-- DATA PROVIDED follows --

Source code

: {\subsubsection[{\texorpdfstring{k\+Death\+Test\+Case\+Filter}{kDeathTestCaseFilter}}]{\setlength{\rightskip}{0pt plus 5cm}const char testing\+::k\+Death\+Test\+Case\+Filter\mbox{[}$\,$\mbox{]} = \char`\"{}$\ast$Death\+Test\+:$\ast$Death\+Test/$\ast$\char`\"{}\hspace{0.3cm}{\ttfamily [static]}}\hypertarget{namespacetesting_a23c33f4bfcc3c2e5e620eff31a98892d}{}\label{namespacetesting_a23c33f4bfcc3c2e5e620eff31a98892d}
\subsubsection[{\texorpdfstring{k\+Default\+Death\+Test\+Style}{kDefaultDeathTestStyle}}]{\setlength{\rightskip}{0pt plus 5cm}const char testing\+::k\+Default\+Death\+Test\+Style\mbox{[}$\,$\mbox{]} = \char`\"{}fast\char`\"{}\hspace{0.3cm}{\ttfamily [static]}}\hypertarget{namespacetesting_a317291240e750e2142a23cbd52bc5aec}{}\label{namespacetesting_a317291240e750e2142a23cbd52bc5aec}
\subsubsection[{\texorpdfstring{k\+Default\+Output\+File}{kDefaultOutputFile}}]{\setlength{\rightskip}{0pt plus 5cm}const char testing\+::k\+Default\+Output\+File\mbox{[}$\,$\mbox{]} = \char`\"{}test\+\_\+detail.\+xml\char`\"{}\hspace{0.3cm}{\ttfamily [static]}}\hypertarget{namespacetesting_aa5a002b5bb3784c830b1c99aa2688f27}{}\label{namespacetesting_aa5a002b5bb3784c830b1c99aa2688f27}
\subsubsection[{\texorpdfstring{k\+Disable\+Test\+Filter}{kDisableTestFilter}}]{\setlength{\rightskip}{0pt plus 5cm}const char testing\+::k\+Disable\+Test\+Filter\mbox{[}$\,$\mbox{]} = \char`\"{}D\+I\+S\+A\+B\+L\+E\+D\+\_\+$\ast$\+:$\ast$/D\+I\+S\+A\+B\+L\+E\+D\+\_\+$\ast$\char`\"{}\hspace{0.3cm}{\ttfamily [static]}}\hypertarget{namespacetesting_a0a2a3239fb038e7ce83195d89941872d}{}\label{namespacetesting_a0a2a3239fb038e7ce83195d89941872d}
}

-- DATA PROVIDED concluded --

**TASK INSTRUCTIONS:** Copy the entries above exactly, so that each line matches the original.

**SOLUTION TO THIS PROBLEM:**
Source code

: {\subsubsection[{\texorpdfstring{k\+Death\+Test\+Case\+Filter}{kDeathTestCaseFilter}}]{\setlength{\rightskip}{0pt plus 5cm}const char testing\+::k\+Death\+Test\+Case\+Filter\mbox{[}$\,$\mbox{]} = \char`\"{}$\ast$Death\+Test\+:$\ast$Death\+Test/$\ast$\char`\"{}\hspace{0.3cm}{\ttfamily [static]}}\hypertarget{namespacetesting_a23c33f4bfcc3c2e5e620eff31a98892d}{}\label{namespacetesting_a23c33f4bfcc3c2e5e620eff31a98892d}
\subsubsection[{\texorpdfstring{k\+Default\+Death\+Test\+Style}{kDefaultDeathTestStyle}}]{\setlength{\rightskip}{0pt plus 5cm}const char testing\+::k\+Default\+Death\+Test\+Style\mbox{[}$\,$\mbox{]} = \char`\"{}fast\char`\"{}\hspace{0.3cm}{\ttfamily [static]}}\hypertarget{namespacetesting_a317291240e750e2142a23cbd52bc5aec}{}\label{namespacetesting_a317291240e750e2142a23cbd52bc5aec}
\subsubsection[{\texorpdfstring{k\+Default\+Output\+File}{kDefaultOutputFile}}]{\setlength{\rightskip}{0pt plus 5cm}const char testing\+::k\+Default\+Output\+File\mbox{[}$\,$\mbox{]} = \char`\"{}test\+\_\+detail.\+xml\char`\"{}\hspace{0.3cm}{\ttfamily [static]}}\hypertarget{namespacetesting_aa5a002b5bb3784c830b1c99aa2688f27}{}\label{namespacetesting_aa5a002b5bb3784c830b1c99aa2688f27}
\subsubsection[{\texorpdfstring{k\+Disable\+Test\+Filter}{kDisableTestFilter}}]{\setlength{\rightskip}{0pt plus 5cm}const char testing\+::k\+Disable\+Test\+Filter\mbox{[}$\,$\mbox{]} = \char`\"{}D\+I\+S\+A\+B\+L\+E\+D\+\_\+$\ast$\+:$\ast$/D\+I\+S\+A\+B\+L\+E\+D\+\_\+$\ast$\char`\"{}\hspace{0.3cm}{\ttfamily [static]}}\hypertarget{namespacetesting_a0a2a3239fb038e7ce83195d89941872d}{}\label{namespacetesting_a0a2a3239fb038e7ce83195d89941872d}
}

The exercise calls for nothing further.